ACTION ITEM :: Two lines in the listing below mark the span: one contains "for diagnostic ultrasound." and one contains "To observe \pfp\". Reproduce both of them and everything between, exactly.

RECORDED DATA ::

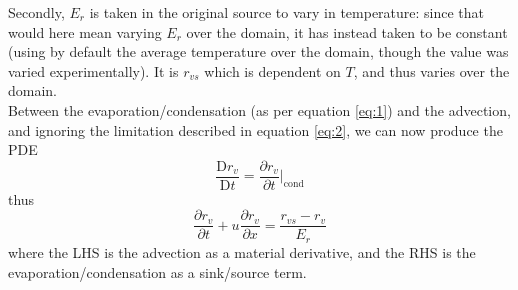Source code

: \documentclass[11pt]{article}
\begin{document}
Secondly, $E_r$ is taken in the original source to vary in temperature: since that would here mean varying $E_r$ over the domain, it has instead taken to be constant (using by default the average temperature over the domain, though the value was varied experimentally). It is $r_{vs}$ which is dependent on $T$, and thus varies over the domain. \\
Between the evaporation/condensation (as per equation \ref{eq:1}) and the advection, and ignoring the limitation described in equation \ref{eq:2}, we can now produce the PDE
\[
\frac{\text{D} r_v}{\text{D} t}=\frac{\partial r_v}{\partial t}|_{\text{cond}}
\]
thus
\begin{equation}
\frac{\partial r_v}{\partial t}+u\frac{\partial r_v}{\partial x}=\frac{r_{vs} - r_v}{E_r} \label{eq:3}
\end{equation}
where the LHS is the advection as a material derivative, and the RHS is the evaporation/condensation as a sink/source term.
\end{document}
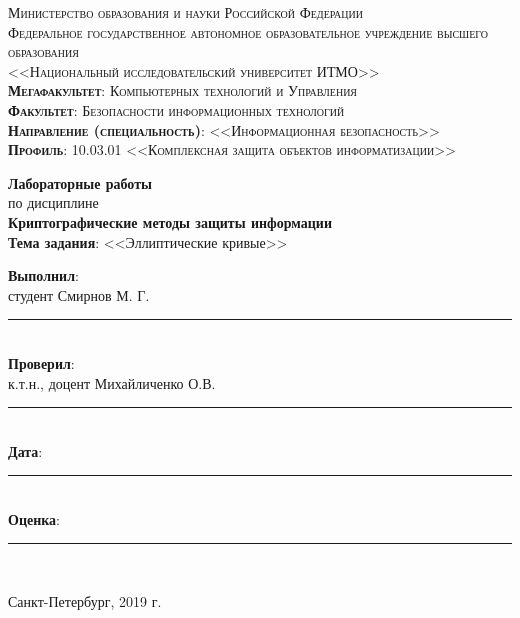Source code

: \begin{titlepage}
	\begin{center}
		\textsc{
			\fontsize{12pt}{14pt}\selectfont
			Министерство образования и науки Российской Федерации\\
Федеральное государственное автономное образовательное учреждение высшего образования\\
<<Национальный исследовательский университет ИТМО>>\\
	\textbf{Мегафакультет}:  Компьютерных технологий и Управления\\
			\textbf{Факультет}: Безопасности информационных технологий\\
			\textbf{Направление (специальность)}: <<Информационная безопасность>>\\
			\textbf{Профиль}: 10.03.01 <<Комплексная защита объектов информатизации>>}
		
		\vfill
		
		\textbf{Лабораторные работы}\\
		по дисциплине\\
		\textbf{Криптографические методы защиты информации}\\
	\vfill
	\textbf{Тема задания}: <<Эллиптические кривые>>\\
	\end{center}

	\vfill
	
	\begin{flushright}
	\textbf{Выполнил}:\\ студент Смирнов М. Г. \rule{5em}{.1pt}\\
	\textbf{Проверил}:\\ к.т.н., доцент Михайличенко О.В.\rule{5em}{.1pt}\\
		\vfill
	\textbf{Дата}: \rule{10em}{.1pt}\\
	\textbf{Оценка}: \rule{10em}{.1pt}\\

	\vfill
	


	\end{flushright}
	\vfill
	\begin{center}
		Санкт-Петербург, 2019 г.
	\end{center}
\end{titlepage}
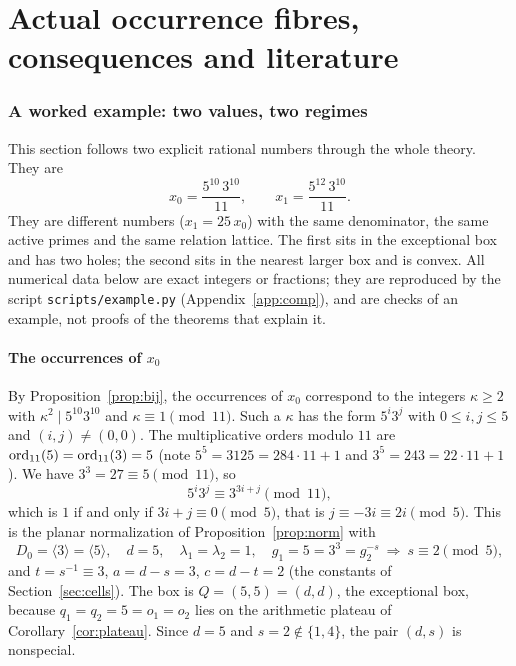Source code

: \part{Actual occurrence fibres, consequences and literature}

\section{A worked example: two values, two regimes}\label{sec:example}

This section follows two explicit rational numbers through the whole theory. They are
\[
  x_0=\frac{5^{10}\,3^{10}}{11},\qquad x_1=\frac{5^{12}\,3^{10}}{11}.
\]
They are different numbers ($x_1=25\,x_0$) with the same denominator, the same active primes and the same relation lattice. The first sits in the exceptional box and has two holes; the second sits in the nearest larger box and is convex. All numerical data below are exact integers or fractions; they are reproduced by the script \texttt{scripts/example.py} (Appendix~\ref{app:comp}), and are checks of an example, not proofs of the theorems that explain it.

\subsection{\texorpdfstring{The occurrences of $x_0$}{The occurrences of x0}}

By Proposition~\ref{prop:bij}, the occurrences of $x_0$ correspond to the integers $\kappa\ge2$ with $\kappa^2\mid5^{10}3^{10}$ and $\kappa\equiv1\pmod{11}$. Such a $\kappa$ has the form $5^i3^j$ with $0\le i,j\le5$ and $(i,j)\ne(0,0)$. The multiplicative orders modulo $11$ are $\ord_{11}(5)=\ord_{11}(3)=5$ (note $5^5=3125=284\cdot11+1$ and $3^5=243=22\cdot11+1$). We have $3^3=27\equiv5\pmod{11}$, so
\[
  5^i3^j\equiv3^{3i+j}\pmod{11},
\]
which is $1$ if and only if $3i+j\equiv0\pmod5$, that is $j\equiv-3i\equiv2i\pmod5$. This is the planar normalization of Proposition~\ref{prop:norm} with
\[
  D_0=\langle3\rangle=\langle5\rangle,\quad d=5,\quad\lambda_1=\lambda_2=1,\quad g_1=5=3^3=g_2^{-s}\ \Longrightarrow\ s\equiv2\pmod5,
\]
and $t=s^{-1}\equiv3$, $a=d-s=3$, $c=d-t=2$ (the constants of Section~\ref{sec:cells}). The box is $Q=(5,5)=(d,d)$, the exceptional box, because $q_1=q_2=5=o_1=o_2$ lies on the arithmetic plateau of Corollary~\ref{cor:plateau}. Since $d=5$ and $s=2\notin\{1,4\}$, the pair $(d,s)$ is nonspecial.

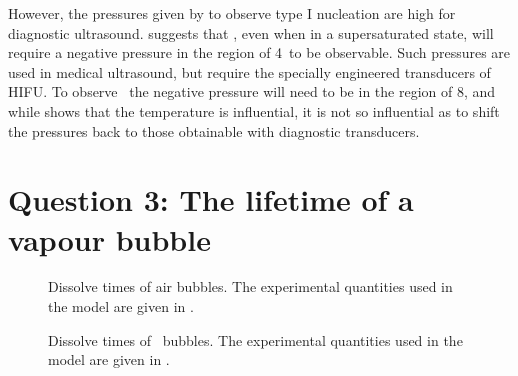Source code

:However, the pressures given by   to observe type I nucleation are high for diagnostic ultrasound.
 suggests that  \pfb, even when in a supersaturated state,
will  require a negative pressure in the region of \unit{4}\mega\pascal\ to be observable. 
Such pressures are used in medical ultrasound, but require the specially engineered transducers of HIFU.
To observe \pfp\ the negative pressure will need to be in the region of \unit{8}\mega\pascal,
and while  shows that the temperature is influential, 
it is not so influential as to shift the pressures back to those obtainable with diagnostic transducers.




\section{Question 3: The lifetime of a vapour bubble}\label{sec:nuc:lifetime}


\begin{figure}
  \subfloat[Dissolution of a \unit{1}\micro\metre\ air bubble when $\zeta=0$]{ \label{fig:nuc:dissolve_time_lum}}
  \caption{ Dissolve times of air bubbles.  The experimental quantities used in the model are given in .}
\end{figure}

\begin{figure}
  \subfloat[Dissolution of a \unit{1}\micro\metre\ \pfp\ bubble when $\zeta=0$]{\label{fig:nuc:dissolve_time_lumPFP}}
  \caption{ Dissolve times of \pfp\ bubbles.  The experimental quantities used in the model are given in . }
 \label{fig:nuc:dissolve_time_lum}
\end{figure}


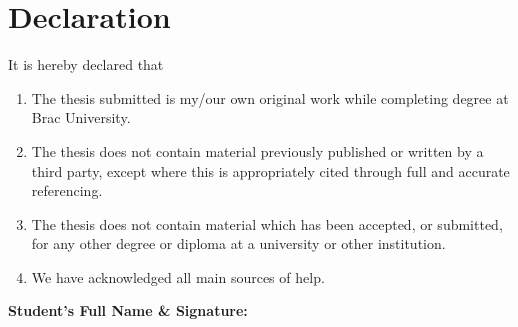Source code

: \newcommand*\wildcard[2][6cm]{\vspace{2cm}\parbox{#1}{\hrulefill\par#2}} 


\section*{Declaration}

It is hereby declared that

\begin{enumerate} %
  \item The thesis submitted is my/our own original work while completing degree at Brac University.
  \item The thesis does not contain material previously published or written by a third party, except where this is appropriately cited through full and accurate referencing.
  \item The thesis does not contain material which has been accepted, or submitted, for any other degree or diploma at a university or other institution.
  \item We have acknowledged all main sources of help.
\end{enumerate}

\vspace{1cm}
\textbf{Student’s Full Name \& Signature:} %


\begingroup


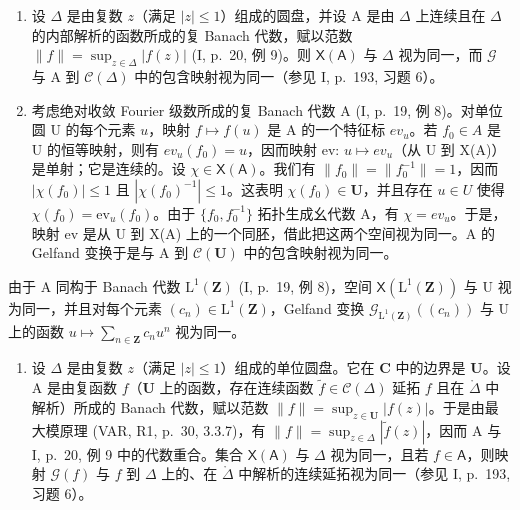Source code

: \begin{enumerate}
\def\labelenumi{\arabic{enumi})}
\setcounter{enumi}{2}
\item
  设 \(\Delta\) 是由复数 \(z\)（满足 \(|z| \leqslant 1\)）组成的圆盘，并设 A 是由 \(\Delta\) 上连续且在 \(\Delta\) 的内部解析的函数所成的复 Banach 代数，赋以范数 \(\|f\| = \sup_{z \in \Delta} |f(z)|\) (I, p.~20, 例 9)。则 \(\mathsf{X}(\mathsf{A})\) 与 \(\Delta\) 视为同一，而 \(\mathcal{G}\) 与 A 到 \(\mathcal{C}(\Delta)\) 中的包含映射视为同一（参见 I, p.~193, 习题 6）。
\item
  考虑绝对收敛 Fourier 级数所成的复 Banach 代数 A (I, p.~19, 例 8)。对单位圆 U 的每个元素 \(u\)，映射 \(f \mapsto f(u)\) 是 A 的一个特征标 \(ev_{u}\)。若 \(f_{0} \in A\) 是 U 的恒等映射，则有 \(ev_{u}(f_{0}) = u\)，因而映射 ev: \(u \mapsto ev_{u}\)（从 U 到 X(A)）是单射；它是连续的。设 \(\chi \in \mathsf{X}(\mathsf{A})\)。我们有 \(\|f_{0}\| = \|f_{0}^{-1}\| = 1\)，因而 \(|\chi(f_{0})| \leqslant 1\) 且 \(|\chi(f_{0})^{-1}| \leqslant 1\)。这表明 \(\chi(f_{0}) \in \mathbf{U}\)，并且存在 \(u \in U\) 使得 \(\chi(f_{0}) = \mathrm{ev}_{u}(f_{0})\)。由于 \(\{f_{0}, f_{0}^{-1}\}\) 拓扑生成幺代数 A，有 \(\chi = ev_{u}\)。于是，映射 ev 是从 U 到 X(A) 上的一个同胚，借此把这两个空间视为同一。A 的 Gelfand 变换于是与 A 到 \(\mathcal{C}(\mathbf{U})\) 中的包含映射视为同一。
\end{enumerate}

由于 A 同构于 Banach 代数 \(\mathrm{L}^{1}(\mathbf{Z})\) (I, p.~19, 例 8)，空间 \(\mathsf{X}(\mathrm{L}^{1}(\mathbf{Z}))\) 与 U 视为同一，并且对每个元素 \((c_{n})\in\mathrm{L}^{1}(\mathbf{Z})\)，Gelfand 变换 \(\mathcal{G}_{\mathrm{L}^{1}(\mathbf{Z})}((c_{n}))\) 与 U 上的函数 \(u\mapsto\sum_{n\in\mathbf{Z}}c_{n}u^{n}\) 视为同一。

\begin{enumerate}
\def\labelenumi{\arabic{enumi})}
\setcounter{enumi}{4}
\tightlist
\item
  设 \(\Delta\) 是由复数 \(z\)（满足 \(|z| \leqslant 1\)）组成的单位圆盘。它在 \(\mathbf{C}\) 中的边界是 \(\mathbf{U}\)。设 A 是由复函数 \(f\)（\(\mathbf{U}\) 上的函数，存在连续函数 \(\widetilde{f} \in \mathcal{C}(\Delta)\) 延拓 \(f\) 且在 \(\mathring{\Delta}\) 中解析）所成的 Banach 代数，赋以范数 \(\|f\| = \sup_{z \in \mathbf{U}} |f(z)|\)。于是由最大模原理 (VAR, R1, p.~30, 3.3.7)，有 \(\|f\| = \sup_{z \in \Delta} |\widetilde{f}(z)|\)，因而 A 与 I, p.~20, 例 9 中的代数重合。集合 \(\mathsf{X}(\mathsf{A})\) 与 \(\Delta\) 视为同一，且若 \(f \in \mathsf{A}\)，则映射 \(\mathcal{G}(f)\) 与 \(f\) 到 \(\Delta\) 上的、在 \(\mathring{\Delta}\) 中解析的连续延拓视为同一（参见 I, p.~193, 习题 6）。
\end{enumerate}

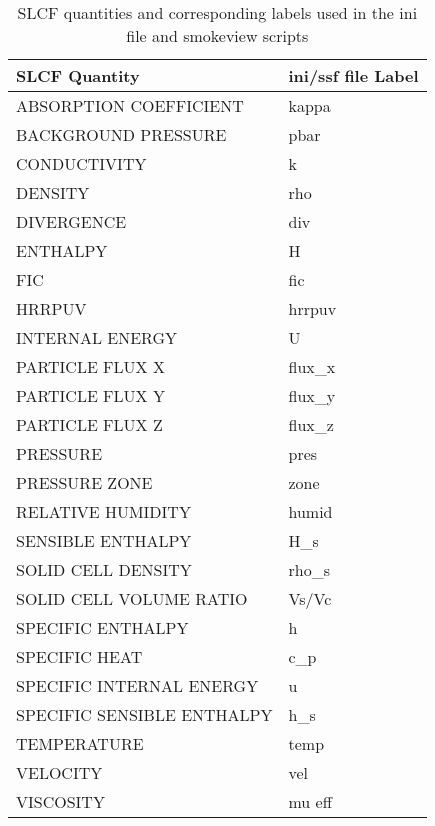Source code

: \begin{table}[bph]
\begin{center}
\caption{SLCF quantities and corresponding labels used in the ini file and smokeview scripts}
\vspace{0.1in}
\begin{tabular}{|l|l|}
\hline
SLCF Quantity & ini/ssf file Label \\ \hline
{\ct  ABSORPTION COEFFICIENT } & {\ct   kappa } \\ \hline
{\ct  BACKGROUND PRESSURE } & {\ct   pbar } \\ \hline
{\ct  CONDUCTIVITY } & {\ct   k } \\ \hline
{\ct  DENSITY } & {\ct   rho } \\ \hline
{\ct  DIVERGENCE } & {\ct   div } \\ \hline
{\ct  ENTHALPY } & {\ct   H } \\ \hline
{\ct  FIC } & {\ct   fic } \\ \hline
{\ct  HRRPUV } & {\ct   hrrpuv } \\ \hline
{\ct  INTERNAL ENERGY } & {\ct   U } \\ \hline
{\ct  PARTICLE FLUX X } & {\ct   flux\_x } \\ \hline
{\ct  PARTICLE FLUX Y } & {\ct   flux\_y } \\ \hline
{\ct  PARTICLE FLUX Z } & {\ct   flux\_z } \\ \hline
{\ct  PRESSURE } & {\ct   pres } \\ \hline
{\ct  PRESSURE ZONE } & {\ct   zone } \\ \hline
{\ct  RELATIVE HUMIDITY } & {\ct   humid } \\ \hline
{\ct  SENSIBLE ENTHALPY } & {\ct   H\_s } \\ \hline
{\ct  SOLID CELL DENSITY } & {\ct   rho\_s } \\ \hline
{\ct  SOLID CELL VOLUME RATIO } & {\ct   Vs/Vc } \\ \hline
{\ct  SPECIFIC ENTHALPY } & {\ct   h } \\ \hline
{\ct  SPECIFIC HEAT } & {\ct   c\_p } \\ \hline
{\ct  SPECIFIC INTERNAL ENERGY } & {\ct   u } \\ \hline
{\ct  SPECIFIC SENSIBLE ENTHALPY } & {\ct   h\_s } \\ \hline
{\ct  TEMPERATURE } & {\ct   temp } \\ \hline
{\ct  VELOCITY } & {\ct   vel } \\ \hline
{\ct  VISCOSITY } & {\ct   mu eff } \\ \hline
\end{tabular}
\label{tabSLCF}
\end{center}
\end{table}
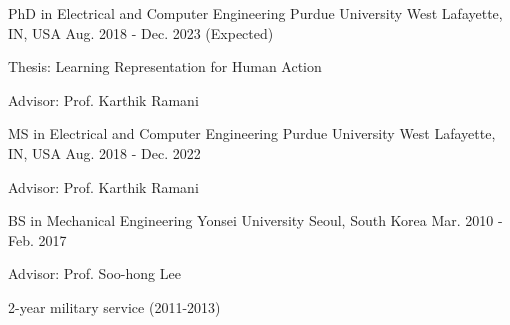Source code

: 


\begin{cventries}


    \cventry
    {PhD in Electrical and Computer Engineering} %
    {Purdue University} %
    {West Lafayette, IN, USA} %
    {Aug. 2018 - Dec. 2023 (Expected)} %
    { %
    \begin{cvitems}
        \item {Thesis: Learning Representation for Human Action}
        \item {Advisor: Prof. Karthik Ramani}
    \end{cvitems}
    }

    \cventry
    {MS in Electrical and Computer Engineering} %
    {Purdue University} %
    {West Lafayette, IN, USA} %
    {Aug. 2018 - Dec. 2022} %
    { %
    \begin{cvitems}
        \item {Advisor: Prof. Karthik Ramani}
    \end{cvitems}
    }

    \cventry
    {BS in Mechanical Engineering} %
    {Yonsei University} %
    {Seoul, South Korea} %
    {Mar. 2010 - Feb. 2017} %
    { %
    \begin{cvitems}
        \item {Advisor: Prof. Soo-hong Lee}
        \item {2-year military service (2011-2013)}
    \end{cvitems}
    }

\end{cventries}
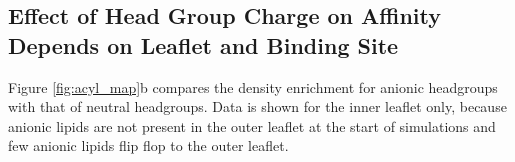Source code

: \subsection{Effect of Head Group Charge on Affinity Depends on Leaflet and Binding Site}
Figure \ref{fig:acyl_map}b compares the density enrichment for anionic headgroups with that of neutral headgroups. Data is shown for the inner leaflet only, because anionic lipids are not present in the outer leaflet at the start of simulations and few anionic lipids flip flop to the outer leaflet.%

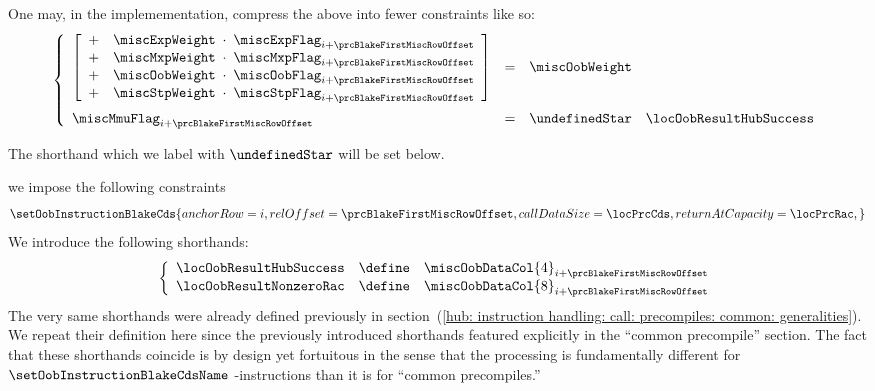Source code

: \begin{description}
\begin{description}
				\saNote{} \label{hub: instruction handling: call: precompiles: blake: generalities: optimized misc flags}
				One may, in the implemementation, compress the above into fewer constraints like so:
				\[
					\left\{ \begin{array}{lcl}
						\left[ \begin{array}{clcl}
							+ & \miscExpWeight & \!\!\! \cdot \!\!\! & \miscExpFlag _{i + \prcBlakeFirstMiscRowOffset} \\
							+ & \miscMxpWeight & \!\!\! \cdot \!\!\! & \miscMxpFlag _{i + \prcBlakeFirstMiscRowOffset} \\
							+ & \miscOobWeight & \!\!\! \cdot \!\!\! & \miscOobFlag _{i + \prcBlakeFirstMiscRowOffset} \\
							+ & \miscStpWeight & \!\!\! \cdot \!\!\! & \miscStpFlag _{i + \prcBlakeFirstMiscRowOffset} \\
						\end{array} \right]
						& = & \miscOobWeight
						\vspace{2mm} \\
						\miscMmuFlag _{i + \prcBlakeFirstMiscRowOffset} & = & \undefinedStar \quad \locOobResultHubSuccess \\
					\end{array} \right.
				\]

				\saNote{}
				The shorthand \locOobResultHubSuccess{} which we label with $\undefinedStar$ will be set below.
			\item[\underline{Setting the \oobMod{} instruction and shorthands:}] 
				we impose the following constraints
				\[
					\label{hub: instruction handling: call: precompiles: blake: hub success call}
					\setOobInstructionBlakeCds {
						anchorRow        = i                           ,
						relOffset        = \prcBlakeFirstMiscRowOffset ,
						callDataSize     = \locPrcCds                  ,
						returnAtCapacity = \locPrcRac                  ,
					}
				\]
				We introduce the following shorthands:
				\[
					\left\{ \begin{array}{lcl} \label{hub: instruction handling: call: precompiles: blake: shorthands}
						\locOobResultHubSuccess      & \define & \miscOobDataCol{4}_{i + \prcBlakeFirstMiscRowOffset} \\
						\locOobResultNonzeroRac      & \define & \miscOobDataCol{8}_{i + \prcBlakeFirstMiscRowOffset} \\
					\end{array} \right.
				\]
				\saNote{}
				The very same shorthands were already defined previously in section~(\ref{hub: instruction handling: call: precompiles: common: generalities}).
				We repeat their definition here since the previously introduced shorthands featured explicitly in the ``common precompile'' section.
				The fact that these shorthands coincide is by design yet fortuitous in the sense that the \oobMod{} processing is fundamentally different for
				$\setOobInstructionBlakeCdsName$ \oobMod{}-instructions than it is for ``common precompiles.''


\end{description}
\end{description}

ANSWER TO THE PROBLEM ::
:However, the pressures given by   to observe type I nucleation are high for diagnostic ultrasound.
 suggests that  \pfb, even when in a supersaturated state,
will  require a negative pressure in the region of \unit{4}\mega\pascal\ to be observable. 
Such pressures are used in medical ultrasound, but require the specially engineered transducers of HIFU.
To observe \pfp\ the negative pressure will need to be in the region of \unit{8}\mega\pascal,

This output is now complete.